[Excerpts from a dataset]
* * * * *

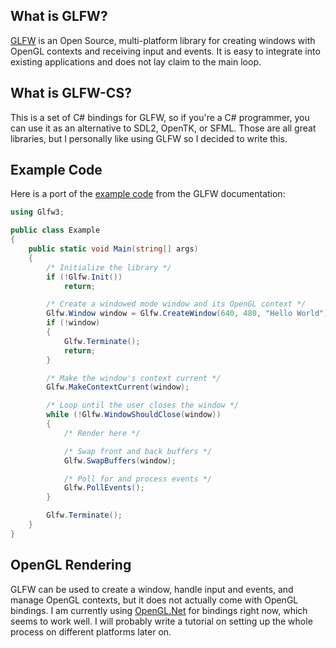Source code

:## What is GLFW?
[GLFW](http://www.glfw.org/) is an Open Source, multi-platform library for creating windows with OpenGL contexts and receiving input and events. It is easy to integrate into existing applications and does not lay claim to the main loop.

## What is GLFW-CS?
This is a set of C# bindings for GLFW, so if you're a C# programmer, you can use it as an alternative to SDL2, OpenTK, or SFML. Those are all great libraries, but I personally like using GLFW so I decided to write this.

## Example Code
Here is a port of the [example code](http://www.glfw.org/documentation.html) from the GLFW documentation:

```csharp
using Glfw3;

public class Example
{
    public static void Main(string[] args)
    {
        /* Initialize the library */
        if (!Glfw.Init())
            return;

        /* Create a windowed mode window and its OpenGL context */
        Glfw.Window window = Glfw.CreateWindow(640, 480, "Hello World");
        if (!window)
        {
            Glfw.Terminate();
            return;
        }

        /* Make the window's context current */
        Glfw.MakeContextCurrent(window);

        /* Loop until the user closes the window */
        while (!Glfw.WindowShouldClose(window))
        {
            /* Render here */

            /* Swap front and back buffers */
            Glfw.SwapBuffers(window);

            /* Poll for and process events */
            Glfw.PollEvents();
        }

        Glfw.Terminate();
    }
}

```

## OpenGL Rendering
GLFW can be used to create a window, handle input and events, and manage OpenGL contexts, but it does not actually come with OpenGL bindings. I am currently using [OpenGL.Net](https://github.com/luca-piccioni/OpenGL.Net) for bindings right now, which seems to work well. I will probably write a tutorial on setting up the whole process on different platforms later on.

* * * * *

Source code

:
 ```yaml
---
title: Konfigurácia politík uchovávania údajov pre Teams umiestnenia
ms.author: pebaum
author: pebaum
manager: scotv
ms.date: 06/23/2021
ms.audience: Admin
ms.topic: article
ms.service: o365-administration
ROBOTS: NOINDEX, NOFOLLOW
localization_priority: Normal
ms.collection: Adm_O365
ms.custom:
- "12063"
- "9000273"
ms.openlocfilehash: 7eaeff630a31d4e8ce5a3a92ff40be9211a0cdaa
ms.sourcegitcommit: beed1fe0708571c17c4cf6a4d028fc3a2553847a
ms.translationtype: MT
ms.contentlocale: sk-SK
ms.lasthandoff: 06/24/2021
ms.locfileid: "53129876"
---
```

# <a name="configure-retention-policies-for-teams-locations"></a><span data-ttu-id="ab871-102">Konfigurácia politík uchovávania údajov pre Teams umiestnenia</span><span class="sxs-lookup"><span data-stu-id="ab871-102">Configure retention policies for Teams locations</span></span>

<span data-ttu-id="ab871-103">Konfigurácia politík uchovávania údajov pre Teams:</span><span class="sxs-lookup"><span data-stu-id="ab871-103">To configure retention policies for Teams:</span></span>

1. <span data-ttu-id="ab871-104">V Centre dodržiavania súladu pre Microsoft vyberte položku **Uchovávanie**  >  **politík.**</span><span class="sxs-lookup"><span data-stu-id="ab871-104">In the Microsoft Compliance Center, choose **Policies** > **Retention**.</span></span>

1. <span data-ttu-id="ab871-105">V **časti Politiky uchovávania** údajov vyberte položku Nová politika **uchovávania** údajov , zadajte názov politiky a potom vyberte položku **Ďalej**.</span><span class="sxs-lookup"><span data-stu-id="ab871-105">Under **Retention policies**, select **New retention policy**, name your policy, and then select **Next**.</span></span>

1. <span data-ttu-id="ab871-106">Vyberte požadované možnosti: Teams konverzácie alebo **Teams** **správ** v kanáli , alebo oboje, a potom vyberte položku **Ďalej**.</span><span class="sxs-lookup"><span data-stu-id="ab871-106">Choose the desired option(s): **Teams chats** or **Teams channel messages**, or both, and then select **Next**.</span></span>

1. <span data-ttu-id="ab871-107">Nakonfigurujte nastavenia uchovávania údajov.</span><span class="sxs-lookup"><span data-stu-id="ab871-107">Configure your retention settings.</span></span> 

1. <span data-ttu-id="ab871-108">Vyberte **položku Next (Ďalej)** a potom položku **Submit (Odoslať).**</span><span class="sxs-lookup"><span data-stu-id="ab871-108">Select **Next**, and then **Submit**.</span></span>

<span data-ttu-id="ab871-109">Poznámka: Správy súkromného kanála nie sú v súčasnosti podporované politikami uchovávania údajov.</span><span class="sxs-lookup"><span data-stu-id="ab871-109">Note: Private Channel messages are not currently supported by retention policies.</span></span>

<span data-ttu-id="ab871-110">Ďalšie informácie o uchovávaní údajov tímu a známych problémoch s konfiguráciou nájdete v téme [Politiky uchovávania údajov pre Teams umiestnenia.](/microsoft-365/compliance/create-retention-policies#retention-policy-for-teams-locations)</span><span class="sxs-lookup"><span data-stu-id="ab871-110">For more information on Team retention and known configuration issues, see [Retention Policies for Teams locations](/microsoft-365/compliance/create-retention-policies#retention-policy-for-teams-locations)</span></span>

* * * * *

Work to be completed
Check every line above for the string "Konfigurácia", and copy the ones that have it.

Response to this exercise
title: Konfigurácia politík uchovávania údajov pre Teams umiestnenia
# <a name="configure-retention-policies-for-teams-locations"></a><span data-ttu-id="ab871-102">Konfigurácia politík uchovávania údajov pre Teams umiestnenia</span><span class="sxs-lookup"><span data-stu-id="ab871-102">Configure retention policies for Teams locations</span></span>
<span data-ttu-id="ab871-103">Konfigurácia politík uchovávania údajov pre Teams:</span><span class="sxs-lookup"><span data-stu-id="ab871-103">To configure retention policies for Teams:</span></span>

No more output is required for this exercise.